*** Exercise materials ***

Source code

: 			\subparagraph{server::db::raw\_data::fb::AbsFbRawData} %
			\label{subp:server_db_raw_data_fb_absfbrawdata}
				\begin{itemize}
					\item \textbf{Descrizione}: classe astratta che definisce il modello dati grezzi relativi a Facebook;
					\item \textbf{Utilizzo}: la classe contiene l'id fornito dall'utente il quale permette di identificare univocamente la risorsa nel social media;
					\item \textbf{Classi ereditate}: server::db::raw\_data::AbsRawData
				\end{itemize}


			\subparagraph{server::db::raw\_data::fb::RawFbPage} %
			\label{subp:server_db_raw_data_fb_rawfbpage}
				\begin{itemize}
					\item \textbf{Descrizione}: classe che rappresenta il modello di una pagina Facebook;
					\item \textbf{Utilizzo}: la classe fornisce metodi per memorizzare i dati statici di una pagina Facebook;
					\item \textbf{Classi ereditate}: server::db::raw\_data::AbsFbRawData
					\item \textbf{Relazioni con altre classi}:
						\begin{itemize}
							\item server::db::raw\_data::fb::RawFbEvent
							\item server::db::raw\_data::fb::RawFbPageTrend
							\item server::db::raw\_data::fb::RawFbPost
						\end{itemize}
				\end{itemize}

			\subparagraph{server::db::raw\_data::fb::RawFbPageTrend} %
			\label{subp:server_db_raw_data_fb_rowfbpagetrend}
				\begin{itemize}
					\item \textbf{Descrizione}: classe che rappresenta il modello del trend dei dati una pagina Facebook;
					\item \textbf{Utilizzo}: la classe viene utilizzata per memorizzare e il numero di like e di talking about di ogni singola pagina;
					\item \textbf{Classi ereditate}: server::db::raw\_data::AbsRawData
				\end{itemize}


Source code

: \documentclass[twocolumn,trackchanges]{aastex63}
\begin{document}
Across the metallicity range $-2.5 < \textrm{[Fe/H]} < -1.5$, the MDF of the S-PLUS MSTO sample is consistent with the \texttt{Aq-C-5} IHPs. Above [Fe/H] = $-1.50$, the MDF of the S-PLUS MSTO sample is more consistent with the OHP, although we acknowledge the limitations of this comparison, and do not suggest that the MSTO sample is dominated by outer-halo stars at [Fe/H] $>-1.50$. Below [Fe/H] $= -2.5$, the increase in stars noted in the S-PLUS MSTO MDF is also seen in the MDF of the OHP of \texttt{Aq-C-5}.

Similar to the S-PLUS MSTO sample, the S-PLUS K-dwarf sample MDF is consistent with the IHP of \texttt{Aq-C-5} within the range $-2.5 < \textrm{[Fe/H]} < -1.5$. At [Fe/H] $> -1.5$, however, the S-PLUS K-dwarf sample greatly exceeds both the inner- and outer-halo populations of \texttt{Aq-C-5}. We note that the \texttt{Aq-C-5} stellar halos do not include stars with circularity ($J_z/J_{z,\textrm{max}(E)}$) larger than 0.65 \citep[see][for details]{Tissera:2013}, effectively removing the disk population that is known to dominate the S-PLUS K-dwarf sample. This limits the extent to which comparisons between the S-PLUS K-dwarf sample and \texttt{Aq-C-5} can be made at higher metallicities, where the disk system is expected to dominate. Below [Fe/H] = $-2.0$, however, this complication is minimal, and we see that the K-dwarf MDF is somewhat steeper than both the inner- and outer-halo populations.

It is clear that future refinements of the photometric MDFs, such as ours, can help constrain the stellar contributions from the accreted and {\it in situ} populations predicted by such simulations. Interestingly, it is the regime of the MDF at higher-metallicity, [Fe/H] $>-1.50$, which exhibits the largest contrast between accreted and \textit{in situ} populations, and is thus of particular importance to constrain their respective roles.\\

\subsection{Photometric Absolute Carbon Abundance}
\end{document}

***

▶ [Problem to solve]: In the entries above, tally the lines containing the word "modello" and return only the tally.

▶ [Exercise result]: 3